NCAA Athletes And Money
STEVE INSKEEP, HOST:
Colleges and coaches make millions of dollars from the play of student athletes. The athletes have not. At least, not until now. The NCAA board of governors unanimously voted yesterday that college athletes can profit from marketing their own names and images. The college sports governing body was under pressure after California passed a law letting student athletes make money. Kavitha Davidson is a reporter for The Athletic and co-hosts the podcast "The Lead," and she is on the line. Good morning.
KAVITHA DAVIDSON: Good morning. Thank you for having me.
INSKEEP: How much pressure was the NCAA under?
DAVIDSON: Well, the NCAA really was on a lot of pressure. As you mentioned, California had just passed a bill earlier this month granting what's known as nil rights to college athletes. That's the right to profit off of their names, images and likenesses. And we actually had California Governor Gavin Newsom on our podcast to talk about this. And he said that one of his stated goals was to put pressure on the NCAA to handle this as a whole themselves.
Now, other states, like Ohio and Florida, had been exploring similar bills. Senator Cory Booker, who we have on the podcast today, actually, proposed a plan as part of his presidential platform that would bring this issue under federal law. And in May, as a response to these various legislative proposals that have been popping up, the NCAA ordered its board of governors to form a commission to study this, and the recommendation from this group led to yesterday's announcement from the NCAA.

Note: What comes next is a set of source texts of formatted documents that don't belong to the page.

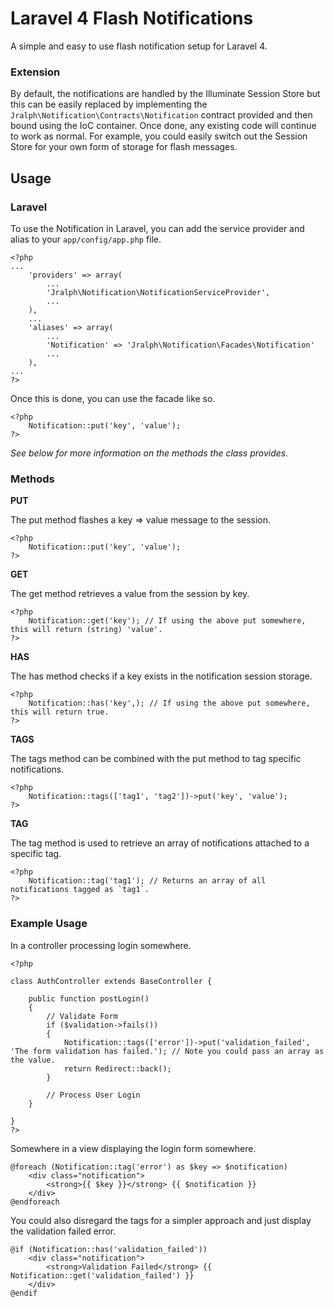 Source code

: Laravel 4 Flash Notifications
=============================

A simple and easy to use flash notification setup for Laravel 4.

### Extension ###

By default, the notifications are handled by the Illuminate Session Store but this can be easily replaced by implementing the `Jralph\Notification\Contracts\Notification` contract provided and then bound using the IoC container. Once done, any existing code will continue to work as normal. For example, you could easily switch out the Session Store for your own form of storage for flash messages.

Usage
-----

### Laravel ###

To use the Notification in Laravel, you can add the service provider and alias to your `app/config/app.php` file.

```
<?php
...
    'providers' => array(
        ...
        'Jralph\Notification\NotificationServiceProvider',
        ...
    ),
    ...
    'aliases' => array(
        ...
        'Notification' => 'Jralph\Notification\Facades\Notification'
        ...
    ),
...
?>
```

Once this is done, you can use the facade like so.

```
<?php
    Notification::put('key', 'value');
?>
```

_See below for more information on the methods the class provides._

### Methods ###

__PUT__

The put method flashes a key => value message to the session.

```
<?php
    Notification::put('key', 'value');
?>
```

__GET__

The get method retrieves a value from the session by key.

```
<?php
    Notification::get('key'); // If using the above put somewhere, this will return (string) 'value'.
?>
```

__HAS__

The has method checks if a key exists in the notification session storage.

```
<?php
    Notification::has('key',); // If using the above put somewhere, this will return true.
?>
```

__TAGS__

The tags method can be combined with the put method to tag specific notifications.

```
<?php
    Notification::tags(['tag1', 'tag2'])->put('key', 'value');
?>
```

__TAG__

The tag method is used to retrieve an array of notifications attached to a specific tag.

```
<?php
    Notification::tag('tag1'); // Returns an array of all notifications tagged as `tag1`.
?>
```

### Example Usage ###

In a controller processing login somewhere.

```
<?php

class AuthController extends BaseController {

    public function postLogin()
    {
        // Validate Form
        if ($validation->fails())
        {
            Notification::tags(['error'])->put('validation_failed', 'The form validation has failed.'); // Note you could pass an array as the value.
            return Redirect::back();
        }

        // Process User Login
    }

}
?>
```

Somewhere in a view displaying the login form somewhere.

```
@foreach (Notification::tag('error') as $key => $notification)
    <div class="notification">
        <strong>{{ $key }}</strong> {{ $notification }}
    </div>
@endforeach
```

You could also disregard the tags for a simpler approach and just display the validation failed error.

```
@if (Notification::has('validation_failed'))
    <div class="notification">
        <strong>Validation Failed</strong> {{ Notification::get('validation_failed') }}
    </div>
@endif
``` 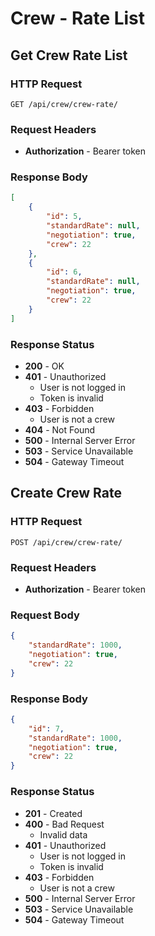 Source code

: # Crew - Rate List

## Get Crew Rate List

### HTTP Request

```http
GET /api/crew/crew-rate/
```

### Request Headers

- **Authorization** - Bearer token

### Response Body

```json
[
    {
        "id": 5,
        "standardRate": null,
        "negotiation": true,
        "crew": 22
    },
    {
        "id": 6,
        "standardRate": null,
        "negotiation": true,
        "crew": 22
    }
]
```

### Response Status

- **200** - OK
- **401** - Unauthorized
  - User is not logged in
  - Token is invalid
- **403** - Forbidden
  - User is not a crew
- **404** - Not Found
- **500** - Internal Server Error
- **503** - Service Unavailable
- **504** - Gateway Timeout

## Create Crew Rate

### HTTP Request

```http
POST /api/crew/crew-rate/
```

### Request Headers

- **Authorization** - Bearer token

### Request Body

```json
{
    "standardRate": 1000,
    "negotiation": true,
    "crew": 22
}
```

### Response Body

```json
{
    "id": 7,
    "standardRate": 1000,
    "negotiation": true,
    "crew": 22
}
```

### Response Status

- **201** - Created
- **400** - Bad Request
  - Invalid data
- **401** - Unauthorized
  - User is not logged in
  - Token is invalid
- **403** - Forbidden
  - User is not a crew
- **500** - Internal Server Error
- **503** - Service Unavailable
- **504** - Gateway Timeout
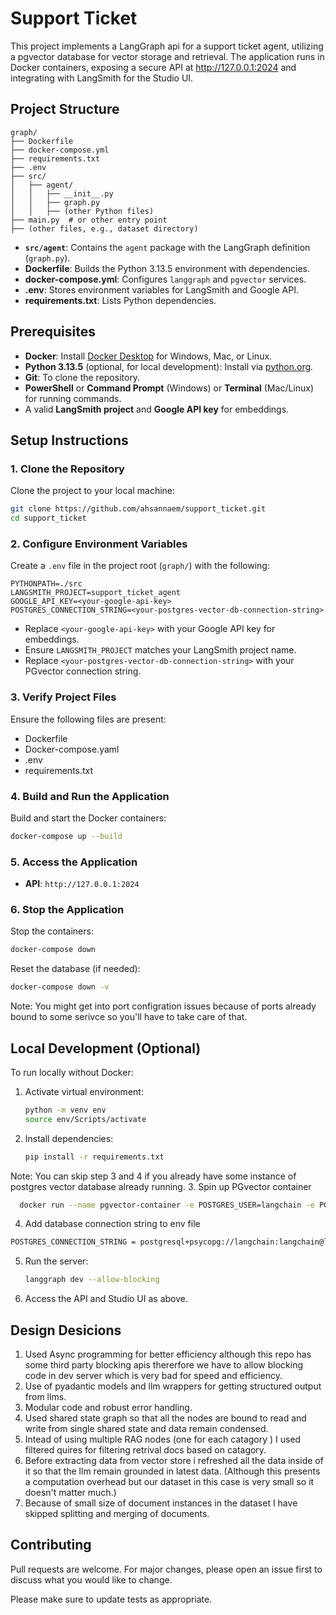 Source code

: # Support Ticket
This project implements a LangGraph api for a support ticket agent, utilizing a pgvector database for vector storage and retrieval. The application runs in Docker containers, exposing a secure API at http://127.0.0.1:2024 and integrating with LangSmith for the Studio UI.


## Project Structure

```
graph/
├── Dockerfile
├── docker-compose.yml
├── requirements.txt
├── .env
├── src/
│   ├── agent/
│   │   ├── __init__.py
│   │   ├── graph.py
│   │   ├── (other Python files)
├── main.py  # or other entry point
├── (other files, e.g., dataset directory)
```

- **`src/agent`**: Contains the `agent` package with the LangGraph definition (`graph.py`).
- **Dockerfile**: Builds the Python 3.13.5 environment with dependencies.
- **docker-compose.yml**: Configures `langgraph` and `pgvector` services.
- **.env**: Stores environment variables for LangSmith and Google API.
- **requirements.txt**: Lists Python dependencies.

## Prerequisites

- **Docker**: Install [Docker Desktop](https://www.docker.com/products/docker-desktop/) for Windows, Mac, or Linux.
- **Python 3.13.5** (optional, for local development): Install via [python.org](https://www.python.org/downloads/release/python-3135/).
- **Git**: To clone the repository.
- **PowerShell** or **Command Prompt** (Windows) or **Terminal** (Mac/Linux) for running commands.
- A valid **LangSmith project** and **Google API key** for embeddings.


## Setup Instructions

### 1. Clone the Repository

Clone the project to your local machine:

```bash
git clone https://github.com/ahsannaem/support_ticket.git
cd support_ticket
```

### 2. Configure Environment Variables

Create a `.env` file in the project root (`graph/`) with the following:

```plaintext
PYTHONPATH=./src
LANGSMITH_PROJECT=support_ticket_agent
GOOGLE_API_KEY=<your-google-api-key>
POSTGRES_CONNECTION_STRING=<your-postgres-vector-db-connection-string>
```

- Replace `<your-google-api-key>` with your Google API key for embeddings.
- Ensure `LANGSMITH_PROJECT` matches your LangSmith project name.
- Replace `<your-postgres-vector-db-connection-string>` with your PGvector connection string.

### 3. Verify Project Files

Ensure the following files are present:
- Dockerfile
- Docker-compose.yaml
- .env
- requirements.txt

### 4. Build and Run the Application

Build and start the Docker containers:

```bash
docker-compose up --build
```

### 5. Access the Application

- **API**: `http://127.0.0.1:2024`
### 6. Stop the Application

Stop the containers:
```bash
docker-compose down
```

Reset the database (if needed):
```bash
docker-compose down -v
```
Note: You might get into port configration issues because of ports already bound to some serivce so you'll have to take care of that.
## Local Development (Optional)

To run locally without Docker:

1. Activate virtual environment:
   ```bash
   python -m venv env
   source env/Scripts/activate  
   ```

2. Install dependencies:
   ```bash
   pip install -r requirements.txt
   ```
  Note: You can skip step 3 and 4 if you already have some instance of postgres vector database already running.
3. Spin up PGvector container
  ```bash
    docker run --name pgvector-container -e POSTGRES_USER=langchain -e POSTGRES_PASSWORD=langchain -e POSTGRES_DB=langchain -p 6024:5432 -d pgvector/pgvector:pg16
  ```
4. Add database connection string to env file
  ```bash
  POSTGRES_CONNECTION_STRING = postgresql+psycopg://langchain:langchain@localhost:6024/langchain
  ```

5. Run the server:
   ```bash
   langgraph dev --allow-blocking
   ```

6. Access the API and Studio UI as above.
## Design Desicions
1. Used Async programming for better efficiency although this repo has some third party blocking apis thererfore we have to allow blocking code in dev server which is very bad for speed and efficiency.
2. Use of pyadantic models and llm wrappers for getting structured output from llms.
3. Modular code and robust error handling.
4. Used shared state graph so that all the nodes are bound to read and write from single shared state and data remain condensed.
5. Intead of using multiple RAG nodes (one for each catagory ) I used filtered quires for filtering retrival docs based on catagory.
6. Before extracting data from vector store i refreshed all the data inside of it so that the llm remain grounded in latest data. (Although this presents a computation overhead but our dataset in this case is very small so it doesn't matter much.)
7. Because of small size of document instances in the dataset I have skipped splitting and merging of documents.

## Contributing

Pull requests are welcome. For major changes, please open an issue first
to discuss what you would like to change.

Please make sure to update tests as appropriate.
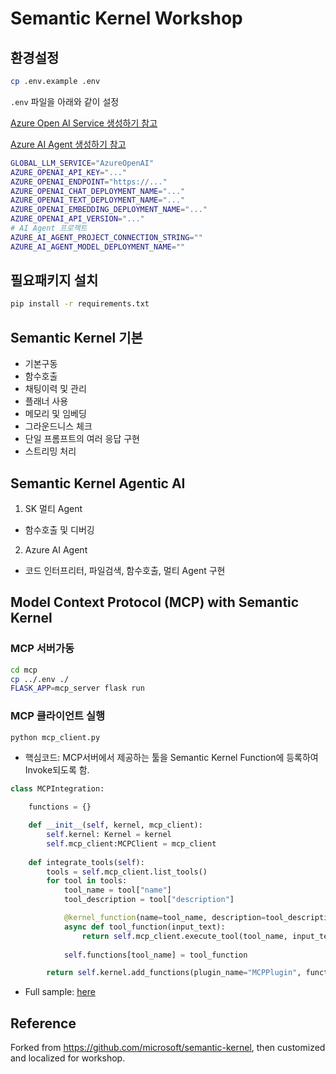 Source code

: # Semantic Kernel Workshop

## 환경설정

```bash
cp .env.example .env
```

`.env` 파일을 아래와 같이 설정

[Azure Open AI Service 생성하기 참고](https://learn.microsoft.com/azure/cognitive-services/openai/quickstart?pivots=programming-language-studio) 

[Azure AI Agent 생성하기 참고](https://learn.microsoft.com/ko-kr/azure/ai-services/agents/quickstart?pivots=ai-foundry-portal)

```sh
GLOBAL_LLM_SERVICE="AzureOpenAI"
AZURE_OPENAI_API_KEY="..."
AZURE_OPENAI_ENDPOINT="https://..."
AZURE_OPENAI_CHAT_DEPLOYMENT_NAME="..."
AZURE_OPENAI_TEXT_DEPLOYMENT_NAME="..."
AZURE_OPENAI_EMBEDDING_DEPLOYMENT_NAME="..."
AZURE_OPENAI_API_VERSION="..."
# AI Agent 프로젝트 
AZURE_AI_AGENT_PROJECT_CONNECTION_STRING=""
AZURE_AI_AGENT_MODEL_DEPLOYMENT_NAME=""
```

## 필요패키지 설치

```sh
pip install -r requirements.txt
```

## Semantic Kernel 기본

* 기본구동
* 함수호출
* 채팅이력 및 관리
* 플래너 사용
* 메모리 및 임베딩
* 그라운드니스 체크
* 단일 프롬프트의 여러 응답 구현
* 스트리밍 처리

## Semantic Kernel Agentic AI

1. SK 멀티 Agent
  *  함수호출 및 디버깅
2. Azure AI Agent
  * 코드 인터프리터, 파일검색, 함수호출, 멀티 Agent 구현

## Model Context Protocol (MCP)  with Semantic Kernel 

### MCP 서버가동
```sh
cd mcp
cp ../.env ./
FLASK_APP=mcp_server flask run
```

### MCP 클라이언트 실행
```sh
python mcp_client.py
```

- 핵심코드: MCP서버에서 제공하는 툴을 Semantic Kernel Function에 등록하여 Invoke되도록 함.

```python
class MCPIntegration:

    functions = {}

    def __init__(self, kernel, mcp_client):
        self.kernel: Kernel = kernel
        self.mcp_client:MCPClient = mcp_client
    
    def integrate_tools(self):
        tools = self.mcp_client.list_tools()
        for tool in tools:
            tool_name = tool["name"]
            tool_description = tool["description"]

            @kernel_function(name=tool_name, description=tool_description)
            async def tool_function(input_text):
                return self.mcp_client.execute_tool(tool_name, input_text)
            
            self.functions[tool_name] = tool_function

        return self.kernel.add_functions(plugin_name="MCPPlugin", functions=self.functions)


```

- Full sample: [here](./mcp/)

## Reference

Forked from https://github.com/microsoft/semantic-kernel, then customized and localized for workshop.
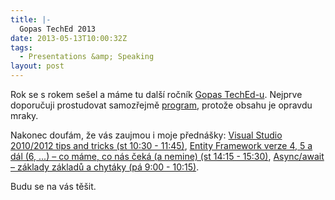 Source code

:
 ```yaml
---
title: |-
  Gopas TechEd 2013
date: 2013-05-13T10:00:32Z
tags:
  - Presentations &amp; Speaking
layout: post
---
```

Rok se s rokem sešel a máme tu další ročník [Gopas TechEd-u][1]. Nejprve doporučuji prostudovat samozřejmě [program][2], protože obsahu je opravdu mraky.

<!-- excerpt -->

Nakonec doufám, že vás zaujmou i moje přednášky: [Visual Studio 2010/2012 tips and tricks (st 10:30 - 11:45)][3], [Entity Framework verze 4, 5 a dál (6, ...) – co máme, co nás čeká (a nemine) (st 14:15 - 15:30)][4], [Async/await – základy základů a chytáky (pá 9:00 - 10:15)][5].

Budu se na vás těšit.

[1]: http://www.teched.cz
[2]: http://www.teched.cz/Program/
[3]: http://www.teched.cz/Prednasky/Mix-Hall#Visual-Studio-2010-2012-tips-and-tricks
[4]: http://www.teched.cz/Prednasky/DevCon-Hall#Entity-Framework-verze-4-5-a-dal-6-co-mame-co-nas-ceka-a-nemine
[5]: http://www.teched.cz/Prednasky/Geek-Hall#Async-await-zaklady-zakladu-a-chytaky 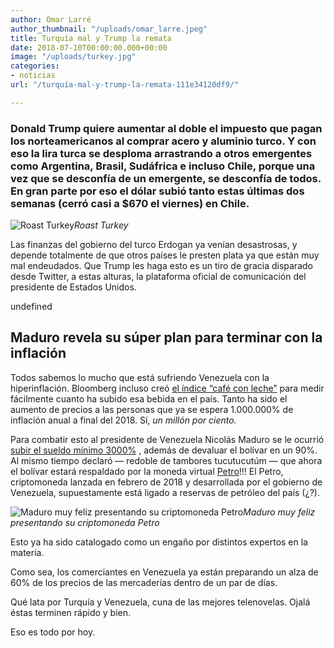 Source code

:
 ```yaml
---
author: Omar Larré
author_thumbnail: "/uploads/omar_larre.jpeg"
title: Turquía mal y Trump la remata
date: 2018-07-10T00:00:00.000+00:00
image: "/uploads/turkey.jpg"
categories:
- noticias
url: "/turquía-mal-y-trump-la-remata-111e34120df9/"

---
```

### Donald Trump quiere aumentar al doble el impuesto que pagan los norteamericanos al comprar acero y aluminio turco. Y con eso la lira turca se desploma arrastrando a otros emergentes como Argentina, Brasil, Sudáfrica e incluso Chile, porque una vez que se desconfía de un emergente, se desconfía de todos. En gran parte por eso el dólar subió tanto estas últimas dos semanas (cerró casi a $670 el viernes) en Chile.

![Roast Turkey](/uploads/turquía-mal-y8582.jpg)_Roast Turkey_

Las finanzas del gobierno del turco Erdogan ya venían desastrosas, y depende totalmente de que otros países le presten plata ya que están muy mal endeudados. Que Trump les haga esto es un tiro de gracia disparado desde Twitter, a estas alturas, la plataforma oficial de comunicación del presidente de Estados Unidos.

undefined

## Maduro revela su súper plan para terminar con la inflación

Todos sabemos lo mucho que está sufriendo Venezuela con la hiperinflación. Bloomberg incluso creó [el índice “café con leche”](https://www.bloomberg.com/features/2016-venezuela-cafe-con-leche-index/) para medir fácilmente cuanto ha subido esa bebida en el país. Tanto ha sido el aumento de precios a las personas que ya se espera 1.000.000% de inflación anual a final del 2018. Sí, _un millón por ciento._

Para combatir esto al presidente de Venezuela Nicolás Maduro se le ocurrió [subir el sueldo mínimo 3000%](https://www.washingtonpost.com/world/the_americas/maduro-has-a-plan-to-fix-venezuelas-inflation----which-may-make-things-worse/2018/08/19/7a6ee048-a3bf-11e8-ad6f-080770dcddc2_story.html?utm_term=.9e443f26a0bb) , además de devaluar el bolívar en un 90%. Al mismo tiempo declaró — redoble de tambores tucutucutúm — que ahora el bolívar estará respaldado por la moneda virtual [Petro](https://en.wikipedia.org/wiki/Petro_(cryptocurrency))!!! El Petro, criptomoneda lanzada en febrero de 2018 y desarrollada por el gobierno de Venezuela, supuestamente está ligado a reservas de petróleo del país (¿?).

![Maduro muy feliz presentando su criptomoneda Petro](/uploads/turquía-mal-y5467.jpg)_Maduro muy feliz presentando su criptomoneda Petro_

Esto ya ha sido catalogado como un engaño por distintos expertos en la materia.

Como sea, los comerciantes en Venezuela ya están preparando un alza de 60% de los precios de las mercaderías dentro de un par de días.

Qué lata por Turquía y Venezuela, cuna de las mejores telenovelas. Ojalá éstas terminen rápido y bien.

Eso es todo por hoy.
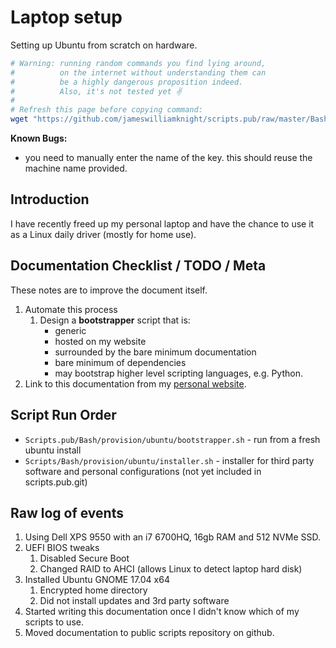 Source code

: # Laptop setup

Setting up Ubuntu from scratch on hardware.

```sh
# Warning: running random commands you find lying around,
#          on the internet without understanding them can
#          be a highly dangerous proposition indeed.
#          Also, it's not tested yet ✌️
#
# Refresh this page before copying command:
wget "https://github.com/jameswilliamknight/scripts.pub/raw/master/Bash/provision/ubuntu/web-bootstrapper.sh" ; chmod +x web-bootstrapper.sh ; source web-bootstrapper.sh
```

**Known Bugs:**

- you need to manually enter the name of the key. this should reuse the machine name provided.


## Introduction

I have recently freed up my personal laptop and have the chance to use it as a Linux daily driver (mostly for home use).


## Documentation Checklist / TODO / Meta

These notes are to improve the document itself.

1. Automate this process
    1. Design a **bootstrapper** script that is:
        - generic
        - hosted on my website
        - surrounded by the bare minimum documentation
        - bare minimum of dependencies
        - may bootstrap higher level scripting languages, e.g. Python.
1. Link to this documentation from my [personal website](www.jknightdev.com).


## Script Run Order

- `Scripts.pub/Bash/provision/ubuntu/bootstrapper.sh` - run from a fresh ubuntu install
- `Scripts/Bash/provision/ubuntu/installer.sh` - installer for third party software and personal configurations (not yet included in scripts.pub.git)


## Raw log of events

1. Using Dell XPS 9550 with an i7 6700HQ, 16gb RAM and 512 NVMe SSD.
1. UEFI BIOS tweaks
    1. Disabled Secure Boot
    1. Changed RAID to AHCI (allows Linux to detect laptop hard disk)
1. Installed Ubuntu GNOME 17.04 x64
    1. Encrypted home directory
    1. Did not install updates and 3rd party software
1. Started writing this documentation once I didn't know which of my scripts to use.
1. Moved documentation to public scripts repository on github.
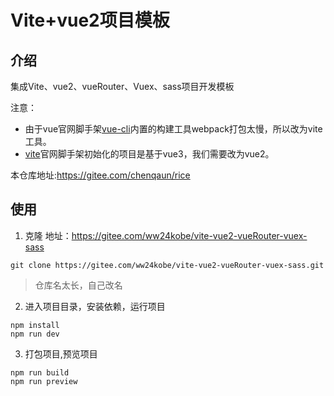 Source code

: # Vite+vue2项目模板
## 介绍
集成Vite、vue2、vueRouter、Vuex、sass项目开发模板

注意：
- 由于vue官网脚手架[vue-cli](https://cli.vuejs.org/zh/index.html)内置的构建工具webpack打包太慢，所以改为vite工具。
- [vite](https://vitejs.cn/)官网脚手架初始化的项目是基于vue3，我们需要改为vue2。


本仓库地址:https://gitee.com/chenqaun/rice
## 使用

1. 克隆
地址：https://gitee.com/ww24kobe/vite-vue2-vueRouter-vuex-sass
```
git clone https://gitee.com/ww24kobe/vite-vue2-vueRouter-vuex-sass.git
```
> 仓库名太长，自己改名

2. 进入项目目录，安装依赖，运行项目
```
npm install
npm run dev
```
3. 打包项目,预览项目
```
npm run build
npm run preview
``` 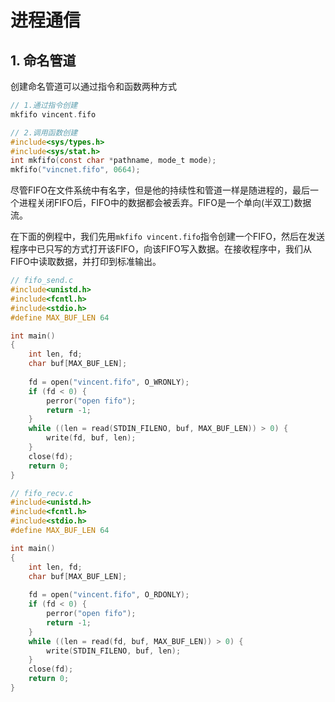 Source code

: # 进程通信

## 1. 命名管道

创建命名管道可以通过指令和函数两种方式

```C
// 1.通过指令创建
mkfifo vincent.fifo

// 2.调用函数创建
#include<sys/types.h>
#include<sys/stat.h>
int mkfifo(const char *pathname, mode_t mode);
mkfifo("vincnet.fifo", 0664);
```

尽管FIFO在文件系统中有名字，但是他的持续性和管道一样是随进程的，最后一个进程关闭FIFO后，FIFO中的数据都会被丢弃。FIFO是一个单向(半双工)数据流。

在下面的例程中，我们先用`mkfifo vincent.fifo`指令创建一个FIFO，然后在发送程序中已只写的方式打开该FIFO，向该FIFO写入数据。在接收程序中，我们从FIFO中读取数据，并打印到标准输出。

```C
// fifo_send.c
#include<unistd.h>
#include<fcntl.h>
#include<stdio.h>
#define MAX_BUF_LEN 64

int main()
{
    int len, fd;
    char buf[MAX_BUF_LEN];
    
    fd = open("vincent.fifo", O_WRONLY);
    if (fd < 0) {
        perror("open fifo");
        return -1;
    }
    while ((len = read(STDIN_FILENO, buf, MAX_BUF_LEN)) > 0) {
        write(fd, buf, len);
    }
    close(fd);
    return 0;
}
```

```C
// fifo_recv.c
#include<unistd.h>
#include<fcntl.h>
#include<stdio.h>
#define MAX_BUF_LEN 64

int main()
{
    int len, fd;
    char buf[MAX_BUF_LEN];
    
    fd = open("vincent.fifo", O_RDONLY);
    if (fd < 0) {
        perror("open fifo");
        return -1;
    }
    while ((len = read(fd, buf, MAX_BUF_LEN)) > 0) {
        write(STDIN_FILENO, buf, len);
    }
    close(fd);
    return 0;
}
```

INSKEEP: I guess we can imagine the classic political situation that people sometimes face. They have a step they maybe don't want to take. They're on their way to being forced to take it, and so they decide to take it so that they can at least set the rules and control the conditions. And in this case, they make this statement that it's allowing athletes to profit from their names and images. I guess that doesn't mean they can get paid athletes' salaries, right?
DAVIDSON: Well, they don't get paid athletes' salaries. They're very clear that this does not mean college athletes become employees. It's not pay for play. None of the payments would come from the university. They would come from outside businesses. But we also to be really careful here because what the NCAA announced yesterday was not an actual new policy. It was that they are ordering this commission that they formed to further study this, and then by the deadline of April of next year, the three divisions - division one, two and three - then have to formulate new policies themselves by January of 2021.
All of this comes with a major caveat. Like you said, you know, in politics, if you want to formulate a new rule like this, it's better to do it yourself so you can kind of impose your own conditions. The conditions here - you know, the NCAA stressed that these policies has to be, quote, "consistent with the collegiate model" and that they must align with NCAA principles, which, you know, depending on how the NCAA interprets that could really radically limit the scope of any new policies they actually institute.
INSKEEP: Well, granting the pressure the NCAA was under, is there anybody expressing sadness in a way, that they regret the passing of the idea of the amateur athlete, the ideal of that?
DAVIDSON: I mean, people always kind of bring that up. You always talk to college coaches who kind of benefit from this system, especially with, you know, the salaries that they're being paid in the big business of college basketball and college football. And they kind of lament that you would lose the purity of the game. But, you know, if you're asking my opinion on that, I think that, you know, competitive balance has already kind of been under attack. There really isn't so much purity in what is a multibillion-dollar industry.
So I think that what people are kind of arguing right now against that is that college athletes should be able to make money in an outside job, whether that's signing autographs or having someone pay them for their jerseys, the way that other students on campus are able to.
INSKEEP: Kavitha Davidson of The Athletic and co-host of the podcast "The Lead." Thanks for this.